Utility (Apotex and Teva)
The allegations of inutility were not justified. The Court adopted the recent two-step approach to utility set out in AstraZeneca v Apotex, 2017 SCC 36: (a) identify the subject matter of the invention claimed; and (b) ask whether that subject matter is useful, i.e. “capable of a practical purpose”. Justice Brown agreed with Pfizer that Form I ODV succinate was useful as a “stable, solid state form of ODV succinate” and that this use “is directly related to the subject matter of Claims 8 and 9”. Stability was a sufficient practical result “because it is the solid state stability of Form I that makes it possible to use Form I ODV succinate in formulation i.e., as a drug.” Stability had been demonstrated.

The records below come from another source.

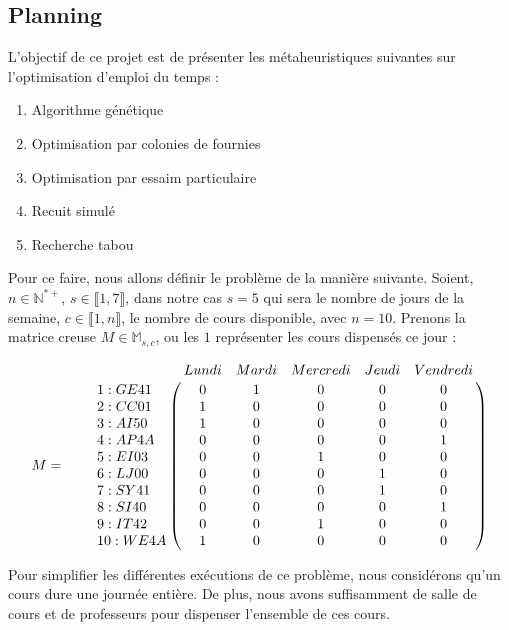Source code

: 

\subsection{Planning}

L'objectif de ce projet est de présenter les métaheuristiques suivantes sur l'optimisation d'emploi du temps :
\begin{enumerate}
    \item Algorithme génétique
    \item Optimisation par colonies de fournies
    \item Optimisation par essaim particulaire
    \item Recuit simulé
    \item Recherche tabou
\end{enumerate}

Pour ce faire, nous allons définir le problème de la manière suivante.
Soient, $n \in \mathbb{N}^{*+}$, $s \in \llbracket 1 ,7 \rrbracket$, dans notre cas $s = 5$ qui sera le nombre de jours de la semaine, $c \in \llbracket 1 ,n \rrbracket$, le nombre de cours disponible, avec $n = 10 $.
Prenons la matrice creuse $M \in \mathbb{M}_{s,c}$, ou les $1$ représenter les cours dispensés ce jour :

\[
    M = \qquad \bordermatrix{~  & \tikzmark{harrowleft} Lundi & Mardi & Mercredi & Jeudi
    & Vendredi\tikzmark{harrowright}  \cr
    \tikzmark{varrowtop}
    1 : GE41 & 0 & 1 & 0 & 0 & 0 \cr
    2 : CC01 & 1 & 0 & 0 & 0 & 0 \cr
    3 : AI50 & 1 & 0 & 0 & 0 & 0 \cr
    4 : AP4A & 0 & 0 & 0 & 0 & 1 \cr
    5 : EI03 & 0 & 0 & 1 & 0 & 0 \cr
    6 : LJ00 & 0 & 0 & 0 & 1 & 0 \cr
    7 : SY41 & 0 & 0 & 0 & 1 & 0 \cr
    8 : SI40 & 0 & 0 & 0 & 0 & 1 \cr
    9 : IT42 & 0 & 0 & 1 & 0 & 0 \cr
    \tikzmark{varrowbottom} 10 : WE4A & 1 & 0 & 0 & 0 & 0 \cr
    }
\]

Pour simplifier les différentes exécutions de ce problème, nous considérons qu'un cours dure une journée entière.
De plus, nous avons suffisamment de salle de cours et de professeurs pour dispenser l'ensemble de ces cours.


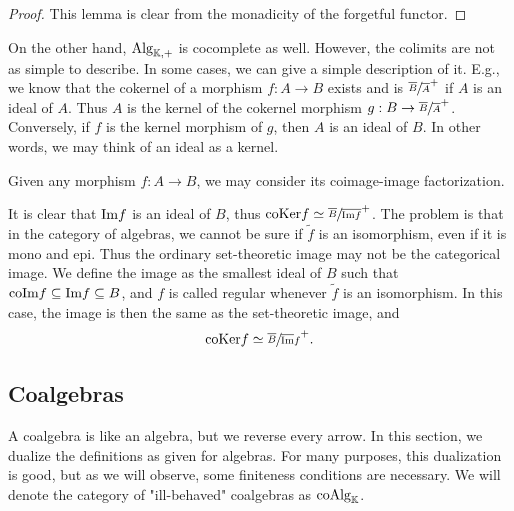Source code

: \documentclass[../thesis.tex]{subfiles}
\begin{document}
                \begin{proof}
                    This lemma is clear from the monadicity of the forgetful functor.
                \end{proof}

                On the other hand, $\tt{Alg}_{\mathbb{K},+}$ is cocomplete as well. However, the colimits are not as simple to describe. In some cases, we can give a simple description of it. E.g., we know that the cokernel of a morphism $f: A \rightarrow B$ exists and is $\sfrac{\overline{B}}{\overline{A}}^+$ if $A$ is an ideal of $A$. Thus $A$ is the kernel of the cokernel morphism $g : B \rightarrow \sfrac{\overline{B}}{\overline{A}}^+$. Conversely, if $f$ is the kernel morphism of $g$, then $A$ is an ideal of $B$. In other words, we may think of an ideal as a kernel.
                
                Given any morphism $f: A \rightarrow B$, we may consider its coimage-image factorization.
                \begin{center}
                \end{center}
                It is clear that $\tt{Im}f$ is an ideal of $B$, thus $\tt{coKer}f \simeq \sfrac{\overline{B}}{\overline{\tt{Im}f}}^+$. The problem is that in the category of algebras, we cannot be sure if $\widetilde{f}$ is an isomorphism, even if it is mono and epi. Thus the ordinary set-theoretic image may not be the categorical image. We define the image as the smallest ideal of $B$ such that $\tt{coIm}f \subseteq \tt{Im}f \subseteq B$, and $f$ is called regular whenever $\widetilde{f}$ is an isomorphism. In this case, the image is then the same as the set-theoretic image, and
                \begin{align*}
                    \tt{coKer}f \simeq \sfrac{\overline{B}}{\overline{\tt{Im}}f}^+\tt{.}
                \end{align*}

    \subsection{Coalgebras}
            A coalgebra is like an algebra, but we reverse every arrow. In this section, we dualize the definitions as given for algebras. For many purposes, this dualization is good, but as we will observe, some finiteness conditions are necessary. We will denote the category of "ill-behaved" coalgebras as $\tt{coAlg}_\mathbb{K}$.
\end{document}
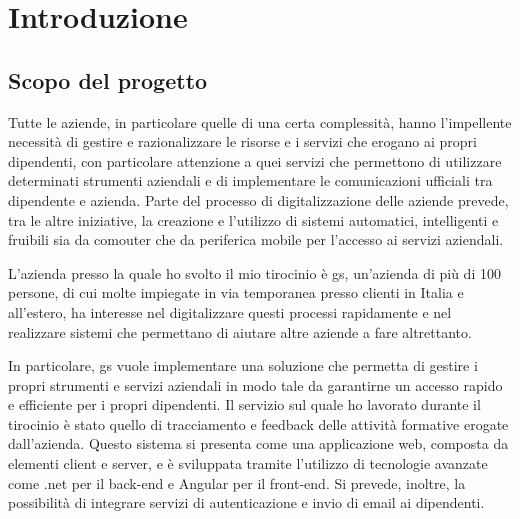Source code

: \chapter{Introduzione}\label{ch:introduzione}
\section{Scopo del progetto}\label{sec:scopo-del-progetto}
Tutte le aziende, in particolare quelle di una certa complessità, hanno l'impellente necessità di gestire e razionalizzare le risorse e i servizi che erogano ai propri dipendenti, con particolare attenzione a quei servizi che permettono di utilizzare determinati strumenti aziendali e di implementare le comunicazioni ufficiali tra dipendente e azienda. 
Parte del processo di digitalizzazione delle aziende prevede, tra le altre iniziative, la creazione e l'utilizzo di sistemi automatici, intelligenti e fruibili sia da comouter che da periferica mobile per l'accesso ai servizi aziendali.\newline

L'azienda presso la quale ho svolto il mio tirocinio è \acrfull{gs}, un'azienda di più di 100 persone, di cui molte impiegate in via temporanea presso clienti in Italia e all'estero, ha interesse nel digitalizzare questi processi rapidamente e nel realizzare sistemi che permettano di aiutare altre aziende a fare altrettanto.\newline

In particolare, \acrlong{gs} vuole implementare una soluzione che permetta di gestire i propri strumenti e servizi aziendali in modo tale da garantirne un accesso rapido e efficiente per i propri dipendenti. Il servizio sul quale ho lavorato durante il tirocinio è stato quello di tracciamento e feedback delle attività formative erogate dall'azienda.
Questo sistema si presenta come una applicazione web, composta da elementi client e server, e è sviluppata tramite l'utilizzo di tecnologie avanzate come \gls{.net} per il back-end e Angular per il front-end. Si prevede, inoltre, la possibilità di integrare servizi di autenticazione e invio di email ai dipendenti.\newline


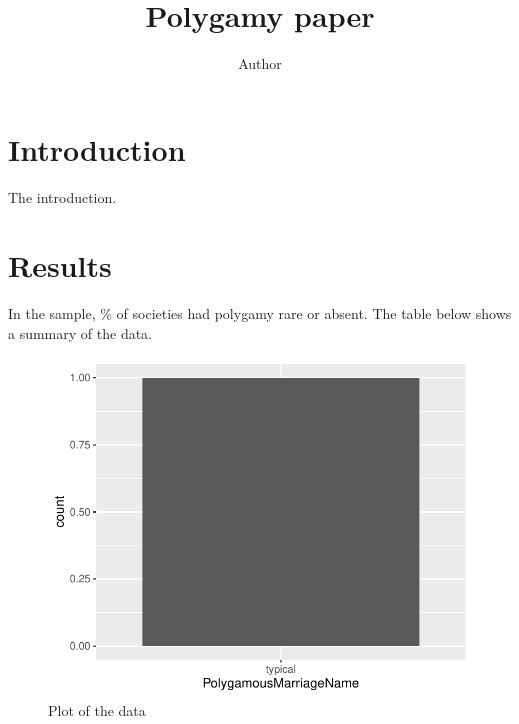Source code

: \documentclass[12pt,a4paper]{article}
\author{Author}
\title{Polygamy paper}
\date{}
\begin{document}
\maketitle

\section{Introduction}

The introduction.

\section{Results}

In the sample, \unskip\%  of societies had polygamy rare or absent. The table below shows a summary of the data.



\begin{figure}
\includegraphics[width=\linewidth]{../results/PolyPlot.pdf}
\caption{Plot of the data}
\end{figure}
\end{document}
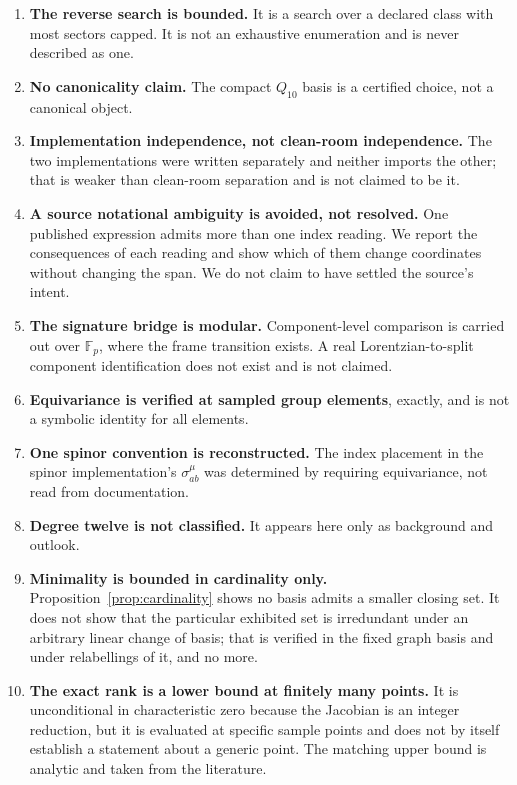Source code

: \documentclass[11pt,a4paper]{article}
\begin{document}
\begin{enumerate}
      \emph{Also settled.} $\dim_{\mathbb{Q}}(B_{10}\cap P_{10})
      \bpCapRelation \bpCapQ$ likewise. The published-candidate coordinates were
      lifted to $\mathbb{Q}$ by the same route --- CRT across $\bpFitPrimes$
      primes, rational reconstruction, validation at a held-out
      prime~$\bpHoldoutPrime$ --- and the intersection is generated by an
      explicit integer identity, given in section~\ref{sec:decomp}.
\item \textbf{The reverse search is bounded.} It is a search over a declared
      class with most sectors capped. It is not an exhaustive enumeration and is
      never described as one.
\item \textbf{No canonicality claim.} The compact $Q_{10}$ basis is a certified
      choice, not a canonical object.
\item \textbf{Implementation independence, not clean-room independence.} The two
      implementations were written separately and neither imports the other;
      that is weaker than clean-room separation and is not claimed to be it.
\item \textbf{A source notational ambiguity is avoided, not resolved.} One
      published expression admits more than one index reading. We report the
      consequences of each reading and show which of them change coordinates
      without changing the span. We do not claim to have settled the source's
      intent.
\item \textbf{The signature bridge is modular.} Component-level comparison is
      carried out over $\mathbb{F}_p$, where the frame transition exists. A real
      Lorentzian-to-split component identification does not exist and is not
      claimed.
\item \textbf{Equivariance is verified at sampled group elements}, exactly, and
      is not a symbolic identity for all elements.
\item \textbf{One spinor convention is reconstructed.} The index placement in the
      spinor implementation's $\sigma^\mu_{ab}$ was determined by requiring
      equivariance, not read from documentation.
\item \textbf{Degree twelve is not classified.} It appears here only as
      background and outlook.
\item \textbf{Minimality is bounded in cardinality only.}
      Proposition~\ref{prop:cardinality} shows no basis admits a smaller closing
      set. It does not show that the particular exhibited set is irredundant
      under an arbitrary linear change of basis; that is verified in the fixed
      graph basis and under relabellings of it, and no more.
\item \textbf{The exact rank is a lower bound at finitely many points.} It is
      unconditional in characteristic zero because the Jacobian is an integer
      reduction, but it is evaluated at specific sample points and does not by
      itself establish a statement about a generic point. The matching upper
      bound is analytic and taken from the literature.
\end{enumerate}
\end{document}
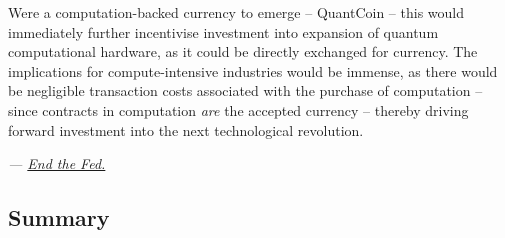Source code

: Were a computation-backed currency to emerge -- QuantCoin\texttrademark{} -- this would immediately further incentivise investment into expansion of quantum computational hardware, as it could be directly exchanged for currency. The implications for compute-intensive industries would be immense, as there would be negligible transaction costs associated with the purchase of computation -- since contracts in computation \textit{are} the accepted currency -- thereby driving forward investment into the next technological revolution.

\textit{--- \href{https://www.youtube.com/watch?v=lhyaiOZhpSg}{End the Fed.}}

%
%

\subsection{Summary}

\renewcommand{\tablename}{TABLE}
\renewcommand{\arraystretch}{0.5}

Overpromising in relation to subsection 27(3) of the Patent Act (Apotex)
The Court rejected Apotex’s argument of “overpromising” (see our article below).
The Court concluded that Apotex’s anticipation evidence failed to overcome the presumption of validity. Apotex’s experts were not instructed regarding the law of anticipation or the concepts of disclosure and enablement. Instead, Apotex relied on evidence tendered by its experts in connection with obviousness. Absent instruction on the law, this evidence was found not useful to the anticipation inquiry. Moreover, basic fairness dictates that a party should not be “allowed to imbed critical evidence on one issue into material filed in relation to another and different issue, and then, after all the evidence including reply affidavits and cross-examinations is complete, rely on the imbedded evidence to attack the patent.”
Double patenting (Apotex)
The Court rejected Apotex’s allegation of double patenting over Claim 21 of Canadian Patent No. 1,248,540 (the “540 patent”). Regarding “same invention” double patenting, Claim 21 of the 540 patent covers ODV or a pharmaceutically acceptable salt thereof, but does not identify specific salts or solid state forms.
Regarding obviousness double patenting, Claims 8 and 9 are patentably distinct from Claim 21 of the 540 patent. “Nothing in Claim 21 pointed... specifically to Form I ODV succinate, nor indeed even to ODV succinate as a salt”, nor did the 540 patent indicate “that the succinate salt of ODV could be formed, would be crystalline or would have any of the properties disclosed in the 668 Patent.”
These decisions provide guidance on the validity of polymorphic form patents, including in relation to questions of utility and inventiveness.